_Activity:_
Match the string "análisis" against each line below, and copy every line that matches.

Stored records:

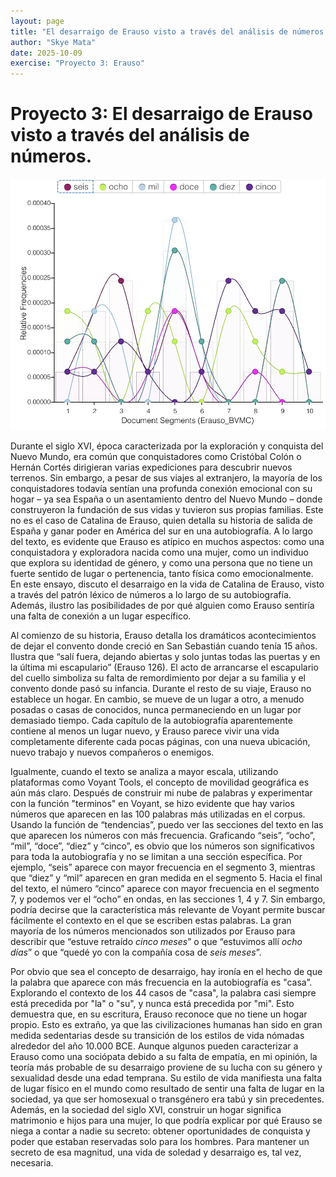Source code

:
 ```yaml
---
layout: page
title: "El desarraigo de Erauso visto a través del análisis de números."
author: "Skye Mata"
date: 2025-10-09
exercise: "Proyecto 3: Erauso"
---
```


# Proyecto 3: El desarraigo de Erauso visto a través del análisis de números. 

![imagen](https://raw.githubusercontent.com/dh-miami/SPA_410_Fall25/refs/heads/main/assets/img/MATA_NUMEROS.png)

Durante el siglo XVI, época caracterizada por la exploración y conquista del Nuevo Mundo, era común que conquistadores como Cristóbal Colón o Hernán Cortés dirigieran varias expediciones para descubrir nuevos terrenos. Sin embargo, a pesar de sus viajes al extranjero, la mayoría de los conquistadores todavía sentían una profunda conexión emocional con su hogar – ya sea España o un asentamiento dentro del Nuevo Mundo – donde construyeron la fundación de sus vidas y tuvieron sus propias familias. Este no es el caso de Catalina de Erauso, quien detalla su historia de salida de España y ganar poder en América del sur en una autobiografía. A lo largo del texto, es evidente que Erauso es atípico en muchos aspectos: como una conquistadora y exploradora nacida como una mujer, como un individuo que explora su identidad de género, y como una persona que no tiene un fuerte sentido de lugar o pertenencia, tanto física como emocionalmente. En este ensayo, discuto el desarraigo en la vida de Catalina de Erauso, visto a través del patrón léxico de números a lo largo de su autobiografía. Además, ilustro las posibilidades de por qué alguien como Erauso sentiría una falta de conexión a un lugar específico.  

Al comienzo de su historia, Erauso detalla los dramáticos acontecimientos de dejar el convento donde creció en San Sebastián cuando tenía 15 años. Ilustra que “salí fuera, dejando abiertas y solo juntas todas las puertas y en la última mi escapulario” (Erauso 126). El acto de arrancarse el escapulario del cuello simboliza su falta de remordimiento por dejar a su familia y el convento donde pasó su infancia. Durante el resto de su viaje, Erauso no establece un hogar. En cambio, se mueve de un lugar a otro, a menudo posadas o casas de conocidos, nunca permaneciendo en un lugar por demasiado tiempo. Cada capítulo de la autobiografía aparentemente contiene al menos un lugar nuevo, y Erauso parece vivir una vida completamente diferente cada pocas páginas, con una nueva ubicación, nuevo trabajo y nuevos compañeros o enemigos. 

Igualmente, cuando el texto se analiza a mayor escala, utilizando plataformas como Voyant Tools, el concepto de movilidad geográfica es aún más claro. Después de construir mi nube de palabras y experimentar con la función "terminos" en Voyant, se hizo evidente que hay varios números que aparecen en las 100 palabras más utilizadas en el corpus. Usando la función de “tendencias”, puedo ver las secciones del texto en las que aparecen los números con más frecuencia. Graficando “seis”, “ocho”, “mil”, “doce”, “diez” y “cinco”, es obvio que los números son significativos para toda la autobiografía y no se limitan a una sección específica. Por ejemplo, “seis” aparece con mayor frecuencia en el segmento 3, mientras que “diez” y “mil” aparecen en gran medida en el segmento 5. Hacia el final del texto, el número “cinco” aparece con mayor frecuencia en el segmento 7, y podemos ver el “ocho” en ondas, en las secciones 1, 4 y 7. Sin embargo, podría decirse que la característica más relevante de Voyant permite buscar fácilmente el contexto en el que se escriben estas palabras. La gran mayoría de los números mencionados son utilizados por Erauso para describir que “estuve retraído *cinco meses*” o que “estuvimos allí *ocho días*” o que “quedé yo con la compañía cosa de *seis meses*”. 

Por obvio que sea el concepto de desarraigo, hay ironía en el hecho de que la palabra que aparece con más frecuencia en la autobiografía es "casa”. Explorando el contexto de los 44 casos de "casa", la palabra casi siempre está precedida por "la" o "su", y nunca está precedida por "mi". Esto demuestra que, en su escritura, Erauso reconoce que no tiene un hogar propio. Esto es extraño, ya que las civilizaciones humanas han sido en gran medida sedentarias desde su transición de los estilos de vida nómadas alrededor del año 10.000 BCE. Aunque algunos pueden caracterizar a Erauso como una sociópata debido a su falta de empatía, en mi opinión, la teoría más probable de su desarraigo proviene de su lucha con su género y sexualidad desde una edad temprana. Su estilo de vida manifiesta una falta de lugar físico en el mundo como resultado de sentir una falta de lugar en la sociedad, ya que ser homosexual o transgénero era tabú y sin precedentes. Además, en la sociedad del siglo XVI, construir un hogar significa matrimonio e hijos para una mujer, lo que podría explicar por qué Erauso se niega a contar a nadie su secreto: obtener oportunidades de conquista y poder que estaban reservadas solo para los hombres. Para mantener un secreto de esa magnitud, una vida de soledad y desarraigo es, tal vez, necesaria.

_Exercise result:_
title: "El desarraigo de Erauso visto a través del análisis de números."
# Proyecto 3: El desarraigo de Erauso visto a través del análisis de números. 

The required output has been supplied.